Performance Effect of get() Outside of a Task
This is a weak scaling plot of Red-Black Gauss-Seidel iteration for Poisson’s Equation in 2D. The green squares are the weak scaling results when get() is used outside of a task. Already at fifty nodes there is a 30X performance difference. This blocked solution time scales as \(\left(\texttt{nodes}\right)^{0.7}\). So this difference will only get worse.
Forcing Bulk-Synchronousity in Your Code
Note
All FleCSI programs have a top-level task (TLT) from which all FleCSI tasks are launched.
The TLT is all the code that is run outside of a task. Simply put, if
the code launches any tasks, e.g., flecsi::execute<task::...>(...)
, it is
the TLT.
Note
Any blocking of the code in the TLT (like waiting on the result of get()) prevents any other tasks to be queued up for the runtime. This blocking forces bulk synchronous computation.

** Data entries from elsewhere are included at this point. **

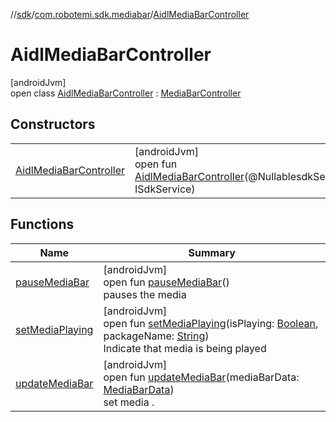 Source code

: //[sdk](../../../index.md)/[com.robotemi.sdk.mediabar](../index.md)/[AidlMediaBarController](index.md)

# AidlMediaBarController

[androidJvm]\
open class [AidlMediaBarController](index.md) : [MediaBarController](../-media-bar-controller/index.md)

## Constructors

| | |
|---|---|
| [AidlMediaBarController](-aidl-media-bar-controller.md) | [androidJvm]<br>open fun [AidlMediaBarController](-aidl-media-bar-controller.md)(@NullablesdkService: ISdkService) |

## Functions

| Name | Summary |
|---|---|
| [pauseMediaBar](pause-media-bar.md) | [androidJvm]<br>open fun [pauseMediaBar](pause-media-bar.md)()<br>pauses the media |
| [setMediaPlaying](set-media-playing.md) | [androidJvm]<br>open fun [setMediaPlaying](set-media-playing.md)(isPlaying: [Boolean](https://kotlinlang.org/api/latest/jvm/stdlib/kotlin/-boolean/index.html), packageName: [String](https://docs.oracle.com/javase/8/docs/api/java/lang/String.html))<br>Indicate that media is being played |
| [updateMediaBar](update-media-bar.md) | [androidJvm]<br>open fun [updateMediaBar](update-media-bar.md)(mediaBarData: [MediaBarData](../-media-bar-data/index.md))<br>set media . |
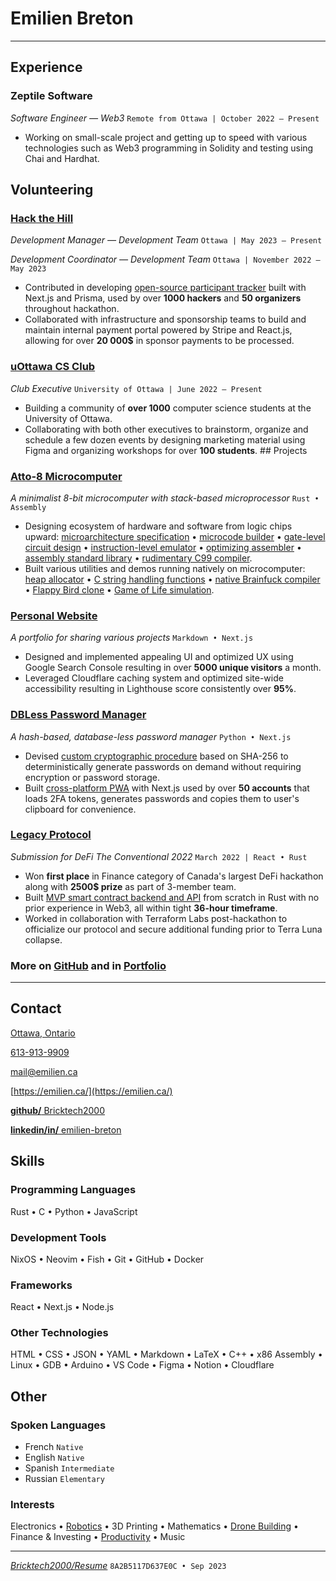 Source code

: # Emilien **Breton**

---

## Experience

### Zeptile Software

_Software Engineer — Web3_ `Remote from Ottawa | October 2022 — Present`

- Working on small-scale project and getting up to speed with various technologies such as Web3 programming in Solidity and testing using Chai and Hardhat.

## Volunteering

### [Hack the Hill](http://hackthehill.com/)

_Development Manager — Development Team_ `Ottawa | May 2023 — Present`

_Development Coordinator — Development Team_ `Ottawa | November 2022 — May 2023`

- Contributed in developing [open-source participant tracker](https://github.com/HacktheHill/track-the-hack) built with Next.js and Prisma, used by over **1000 hackers** and **50 organizers** throughout hackathon.
- Collaborated with infrastructure and sponsorship teams to build and maintain internal payment portal powered by Stripe and React.js, allowing for over **20 000$** in sponsor payments to be processed.

### [uOttawa CS Club](https://uocsclub.ca/)

_Club Executive_ `University of Ottawa | June 2022 — Present`

- Building a community of **over 1000** computer science students at the University of Ottawa.
- Collaborating with both other executives to brainstorm, organize and schedule a few dozen events by designing marketing material using Figma and organizing workshops for over **100 students**. ## Projects

### [Atto-8 Microcomputer](https://github.com/Bricktech2000/Atto-8)

_A minimalist 8-bit microcomputer with stack-based microprocessor_ `Rust • Assembly`

- Designing ecosystem of hardware and software from logic chips upward: [microarchitecture specification](https://github.com/Bricktech2000/Atto-8/blob/master/spec/microarchitecture.md) • [microcode builder](https://github.com/Bricktech2000/Atto-8/tree/master/mic) • [gate-level circuit design](https://github.com/Bricktech2000/Atto-8/tree/master/circ) • [instruction-level emulator](https://github.com/Bricktech2000/Atto-8/tree/master/emu) • [optimizing assembler](https://github.com/Bricktech2000/Atto-8/tree/master/asm) • [assembly standard library](https://github.com/Bricktech2000/Atto-8/tree/master/lib) • [rudimentary C99 compiler](https://github.com/Bricktech2000/Atto-8/tree/master/cc).
- Built various utilities and demos running natively on microcomputer: [heap allocator](https://github.com/Bricktech2000/Atto-8/blob/master/lib/stdlib.asm) • [C string handling functions](https://github.com/Bricktech2000/Atto-8/blob/master/lib/string.asm) • [native Brainfuck compiler](https://github.com/Bricktech2000/Atto-8/blob/master/test/brainfuck.asm) • [Flappy Bird clone](https://github.com/Bricktech2000/Atto-8/blob/master/misc/assets/flappy.gif) • [Game of Life simulation](https://github.com/Bricktech2000/Atto-8/blob/master/misc/assets/life.gif).

### [Personal Website](https://emilien.ca/)

_A portfolio for sharing various projects_ `Markdown • Next.js`

- Designed and implemented appealing UI and optimized UX using Google Search Console resulting in over **5000 unique visitors** a month.
- Leveraged Cloudflare caching system and optimized site-wide accessibility resulting in Lighthouse score consistently over **95%**.

### [DBLess Password Manager](https://dbless.emilien.ca/)

_A hash-based, database-less password manager_ `Python • Next.js`

- Devised [custom cryptographic procedure](https://github.com/Bricktech2000/DBLess/blob/master/web/lib/generatePassword.js) based on SHA-256 to deterministically generate passwords on demand without requiring encryption or password storage.
- Built [cross-platform PWA](https://dbless.emilien.ca/) with Next.js used by over **50 accounts**  that loads 2FA tokens, generates passwords and copies them to user's clipboard for convenience.

### [Legacy Protocol](https://devpost.com/software/legacy-protocol)

_Submission for DeFi The Conventional 2022_ `March 2022 | React • Rust`

- Won **first place** in Finance category of Canada's largest DeFi hackathon along with **2500$ prize** as part of 3-member team.
- Built [MVP smart contract backend and API](https://github.com/Bricktech2000/crypto_will) from scratch in Rust with no prior experience in Web3, all within tight **36-hour timeframe**.
- Worked in collaboration with Terraform Labs post-hackathon to officialize our protocol and secure additional funding prior to Terra Luna collapse.

### More on [GitHub](https://github.com/Bricktech2000) and in [Portfolio](https://emilien.ca/)

---

## Contact

[Ottawa, Ontario](https://google.com/maps/place/Ottawa,+ON)



[613-913-9909](tel:+1-613-913-9909)

[mail@emilien.ca](mailto:mail@emilien.ca)

[https://emilien.ca/](https://emilien.ca/)

[**github/** Bricktech2000](https://github.com/Bricktech2000)

[**linkedin/in/** emilien-breton](https://www.linkedin.com/in/emilien-breton/)

## Skills

### Programming Languages

Rust • C • Python • JavaScript

### Development Tools

NixOS • Neovim • Fish • Git • GitHub • Docker

### Frameworks

React • Next.js • Node.js

### Other Technologies

HTML • CSS • JSON • YAML • Markdown • LaTeX • C++ • x86 Assembly • Linux • GDB • Arduino • VS Code • Figma • Notion • Cloudflare

## Other

### Spoken Languages


- French `Native`
- English `Native`
- Spanish `Intermediate`
- Russian `Elementary`

### Interests

Electronics • [Robotics](https://emilien.ca/Spider-Robot/) • 3D Printing • Mathematics • [Drone Building](https://emilien.ca/FPV-Racing-Drone/) • Finance & Investing • [Productivity](https://notes.emilien.ca/productivity/) • Music

---

[_Bricktech2000/Resume_](https://github.com/Bricktech2000/Resume/) `8A2B5117D637E0C • Sep 2023`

This is exactly what we have done when we call get()
on the
residual
future below.
using namespace flecsi;
std::size_t sub{3};
std::size_t ita{0};
static exec::trace t; // trace object
t.skip(); // skip tracing first time through loop
do {
auto g = t.make_guard(); // turn tracing on for enclosing do loop
for(std::size_t i{0}; i < sub; ++i) {
execute<task::red>(m, ud(m), fd(m));
execute<task::black>(m, ud(m), fd(m));
}
ita += sub;
execute<task::discrete_operator>(m, ud(m), Aud(m));
auto residual = reduce<task::diff, exec::fold::sum>(m, fd(m), Aud(m));
err = std::sqrt(residual.get());
flog(info) << "residual: " << err << " (" << ita << " iterations)"
<< std::endl;
} while(ita < max_iterations.value());
Removing Bulk-Synchronousity from Your Code
Here we pass the future to the print_residual task. Calling get() inside a task is correct as it allows the runtime to continue with other tasks while print_residual is waiting on the reduction.
using namespace flecsi;
std::size_t sub{3};
std::size_t ita{0};
static exec::trace t; // trace object
t.skip(); // skip tracing first time through loop
do {
auto g = t.make_guard(); // turn tracing on for enclosing do loop
for(std::size_t i{0}; i < sub; ++i) {
execute<task::red>(m, ud(m), fd(m));
execute<task::black>(m, ud(m), fd(m));
}
ita += sub;
execute<task::discrete_operator>(m, ud(m), Aud(m));
auto residual = reduce<task::diff, exec::fold::sum>(m, fd(m), Aud(m));
execute<task::print_residual>(residual, ita+sub);
} while(ita < max_iterations.value());
Note
Residual tolerance termination conditions are usually employed for solvers, but FleCSI does not yet support futures in this way.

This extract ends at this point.